Semana do Motociclista começa em Campinas com blitz e debate técnico
Programação da Emdec inclui ações educativas, workshop prático e simulado de acidente até 2 de agosto
A Prefeitura de Campinas, por meio da Emdec, realiza entre 27 de julho e 2 de agosto a Semana do Motociclista, em celebração ao Dia Nacional do Motociclista. É o segundo ano em que a cidade promove a programação, voltada à educação para o trânsito, à conscientização sobre segurança viária e a ações práticas para quem circula de moto.
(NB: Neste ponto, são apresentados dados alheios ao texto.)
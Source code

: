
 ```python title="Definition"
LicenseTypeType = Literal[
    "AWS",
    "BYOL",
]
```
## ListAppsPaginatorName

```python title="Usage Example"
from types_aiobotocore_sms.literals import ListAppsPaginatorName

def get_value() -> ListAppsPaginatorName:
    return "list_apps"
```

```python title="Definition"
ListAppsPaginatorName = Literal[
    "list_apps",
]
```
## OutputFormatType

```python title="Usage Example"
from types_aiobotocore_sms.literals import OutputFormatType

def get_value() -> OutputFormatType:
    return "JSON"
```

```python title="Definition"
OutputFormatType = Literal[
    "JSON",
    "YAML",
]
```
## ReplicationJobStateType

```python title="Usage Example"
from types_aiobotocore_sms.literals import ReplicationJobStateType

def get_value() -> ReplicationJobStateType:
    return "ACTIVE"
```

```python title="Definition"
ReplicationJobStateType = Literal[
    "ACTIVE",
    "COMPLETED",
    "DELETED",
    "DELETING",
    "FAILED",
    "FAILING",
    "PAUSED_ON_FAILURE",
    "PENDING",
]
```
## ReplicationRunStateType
Segundo a Emdec, a proposta é chamar a atenção da população e dos motociclistas para os riscos do comportamento inseguro e para medidas que podem ajudar a salvar vidas. A iniciativa também busca ampliar a reflexão sobre a mobilidade urbana e o papel de cada pessoa na construção de um trânsito mais seguro e inclusivo.
Programação inclui blitz, workshop e simulado
A agenda começa com blitz educativa para motociclistas na rodovia Lix da Cunha, próxima à estação do BRT Anhanguera, com entrega de antena corta-pipa, spray para limpeza de viseira e adesivo refletivo para capacete. No dia 28, ocorre o webinário sobre segurança para motociclistas e desenho viário urbano, com inscrições online.
Nos dias 29 e 30 de julho, novas blitzes educativas serão realizadas em pontos de grande circulação de Campinas, com distribuição de antenas corta-pipa. Já em 1º de agosto, a Emdec promove o workshop teórico-prático de pilotagem segura, em sua sede. A programação termina em 2 de agosto com um simulado de sinistro de trânsito no Arautos da Paz.
Motociclistas seguem como principais vítimas
A mobilização ganha ainda mais relevância diante dos dados de mortalidade no trânsito. Apesar da queda de 29% nas mortes de motociclistas nos cinco primeiros meses de 2026 em relação ao mesmo período de 2025, motos e garupas ainda lideram os óbitos na malha urbana de Campinas, com 10 mortes registradas entre janeiro e maio.
O número é o dobro do registrado entre pedestres, que aparecem em segundo lugar, com cinco mortes. Para a Emdec, toda morte no trânsito pode ser evitada, mas a mudança de comportamento exige trabalho contínuo, constância nas ações e envolvimento de toda a sociedade.